今回の提案は、疫学的な国別の感染状況をベースにした入域制限を改め、必要不可欠の渡航のほかは、個人のワクチン接種または回復証明を入域の事実上の要件とするアプローチへの転換といえる。欧州委は、同じく25日に発表したEU域内移動に関する勧告案の中で、EU域内における移動の原則として「個人ベースのアプローチ」の採用を提唱しており(欧州委、EU域内移動に関する新たな勧告案を発表、無料)、域内外でアプローチを共通化する狙いがある。

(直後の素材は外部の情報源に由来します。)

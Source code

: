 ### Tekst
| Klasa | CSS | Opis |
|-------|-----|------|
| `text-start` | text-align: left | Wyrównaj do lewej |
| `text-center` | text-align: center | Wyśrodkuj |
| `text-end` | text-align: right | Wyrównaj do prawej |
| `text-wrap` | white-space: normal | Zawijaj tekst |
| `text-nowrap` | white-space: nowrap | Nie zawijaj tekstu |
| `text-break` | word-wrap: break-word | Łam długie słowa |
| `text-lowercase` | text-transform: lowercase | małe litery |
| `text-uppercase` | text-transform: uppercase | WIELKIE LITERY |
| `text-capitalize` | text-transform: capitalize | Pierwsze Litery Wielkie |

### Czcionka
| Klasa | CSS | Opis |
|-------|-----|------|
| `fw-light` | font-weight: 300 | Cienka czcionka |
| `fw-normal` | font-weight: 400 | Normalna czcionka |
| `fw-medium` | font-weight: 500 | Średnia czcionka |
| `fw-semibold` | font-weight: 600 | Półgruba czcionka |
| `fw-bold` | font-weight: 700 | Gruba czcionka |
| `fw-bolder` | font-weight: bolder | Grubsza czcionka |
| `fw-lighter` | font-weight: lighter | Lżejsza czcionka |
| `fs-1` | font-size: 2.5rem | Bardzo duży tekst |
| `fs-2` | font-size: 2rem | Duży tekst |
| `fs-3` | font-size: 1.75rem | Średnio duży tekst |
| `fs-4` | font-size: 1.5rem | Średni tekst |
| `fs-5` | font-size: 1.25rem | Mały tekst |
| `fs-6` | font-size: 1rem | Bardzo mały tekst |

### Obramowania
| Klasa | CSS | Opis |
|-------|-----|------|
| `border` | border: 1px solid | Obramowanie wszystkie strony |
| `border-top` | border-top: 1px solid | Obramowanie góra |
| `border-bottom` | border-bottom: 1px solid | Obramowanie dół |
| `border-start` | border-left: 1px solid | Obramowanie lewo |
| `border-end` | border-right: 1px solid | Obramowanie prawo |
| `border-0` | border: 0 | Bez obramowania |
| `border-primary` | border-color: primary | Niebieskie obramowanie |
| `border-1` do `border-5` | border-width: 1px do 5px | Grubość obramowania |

有効な接種証明書は域内の提案と同じく最後の接種から9カ月に設定
ワクチン接種完了者に対しては、2021年5月20日付理事会勧告(関連ブラック ジャック ランキング)に基づき、加盟国は既に、リストに不掲載の国・地域からの入国であっても認めることができる。しかし、今回の改正勧告案では、2022年1月10日からの適用を予定する域内での移動に関する勧告案と統一すべく、域外からの渡航者についてもワクチン接種証明書の有効期限を最後の接種から9カ月間とすることを提案しており、今後の入域はブースター接種の実施が前提となる。また勧告案では、有効な接種証明書には世界保健機関(WHO)が緊急使用リストに登録したワクチンの接種証明書も含まれることを明記している。

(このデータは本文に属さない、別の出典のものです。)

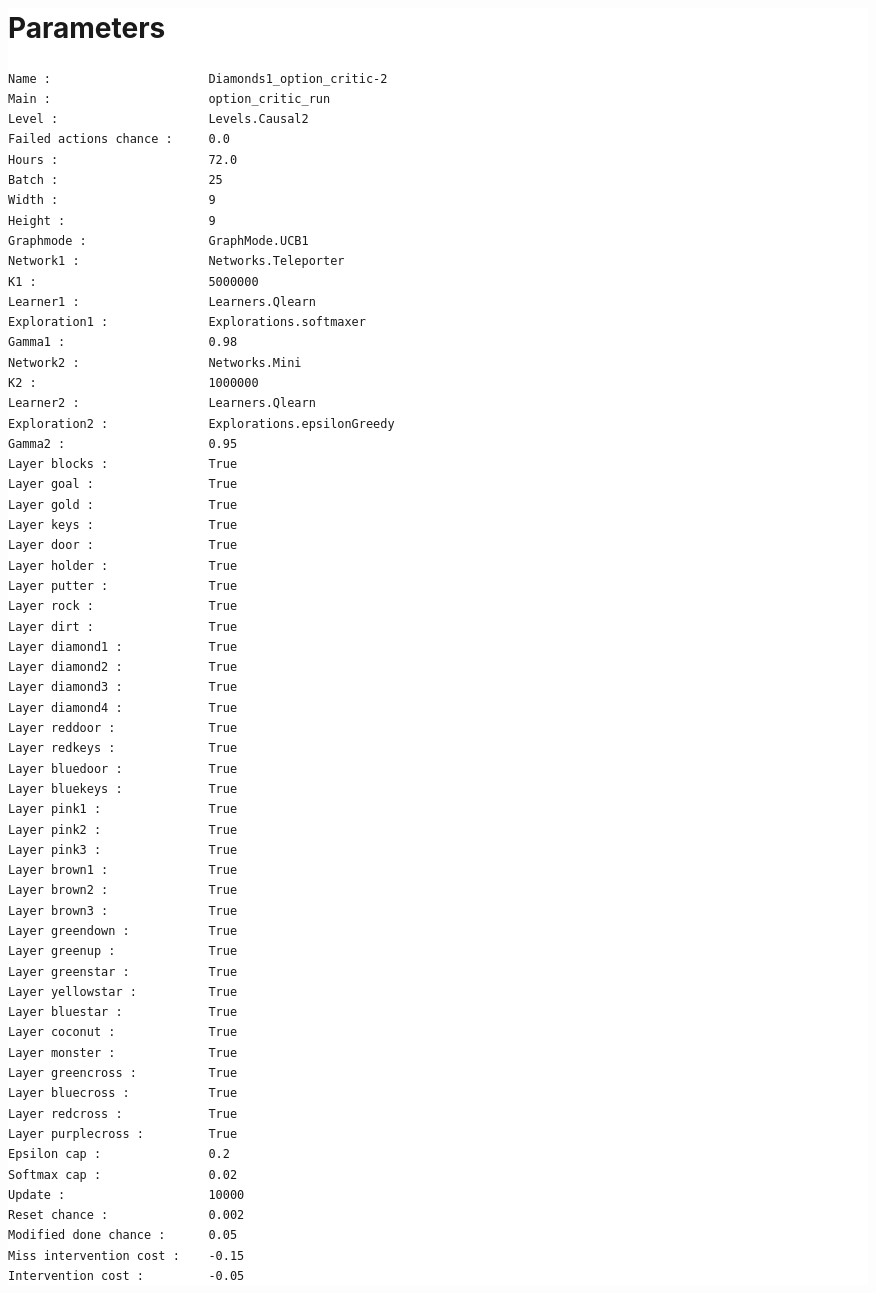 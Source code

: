 
# Parameters

    Name :                      Diamonds1_option_critic-2
    Main :                      option_critic_run
    Level :                     Levels.Causal2
    Failed actions chance :     0.0
    Hours :                     72.0
    Batch :                     25
    Width :                     9
    Height :                    9
    Graphmode :                 GraphMode.UCB1
    Network1 :                  Networks.Teleporter
    K1 :                        5000000
    Learner1 :                  Learners.Qlearn
    Exploration1 :              Explorations.softmaxer
    Gamma1 :                    0.98
    Network2 :                  Networks.Mini
    K2 :                        1000000
    Learner2 :                  Learners.Qlearn
    Exploration2 :              Explorations.epsilonGreedy
    Gamma2 :                    0.95
    Layer blocks :              True
    Layer goal :                True
    Layer gold :                True
    Layer keys :                True
    Layer door :                True
    Layer holder :              True
    Layer putter :              True
    Layer rock :                True
    Layer dirt :                True
    Layer diamond1 :            True
    Layer diamond2 :            True
    Layer diamond3 :            True
    Layer diamond4 :            True
    Layer reddoor :             True
    Layer redkeys :             True
    Layer bluedoor :            True
    Layer bluekeys :            True
    Layer pink1 :               True
    Layer pink2 :               True
    Layer pink3 :               True
    Layer brown1 :              True
    Layer brown2 :              True
    Layer brown3 :              True
    Layer greendown :           True
    Layer greenup :             True
    Layer greenstar :           True
    Layer yellowstar :          True
    Layer bluestar :            True
    Layer coconut :             True
    Layer monster :             True
    Layer greencross :          True
    Layer bluecross :           True
    Layer redcross :            True
    Layer purplecross :         True
    Epsilon cap :               0.2
    Softmax cap :               0.02
    Update :                    10000
    Reset chance :              0.002
    Modified done chance :      0.05
    Miss intervention cost :    -0.15
    Intervention cost :         -0.05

勧告案が提案どおりEU理事会で採択された場合、2022年1月10日から2月末までは、入域制限解除国の指定については、指定基準を修正した上で継続される。提案ではその間、解除国の指定基準の1つである直近14日間の10万人当たりの感染者数を現行の75人から100人に緩和するなど、対象国をある程度拡大する方針を示している。なお、勧告自体に拘束力はなく、各加盟国は勧告を基にそれぞれ入国制限措置を見直すことになる。
(注)アイルランドを除くEU加盟国と、シェンゲン協定に加盟するアイスランド、ノルウェー、スイス、リヒテンシュタインが勧告案の対象。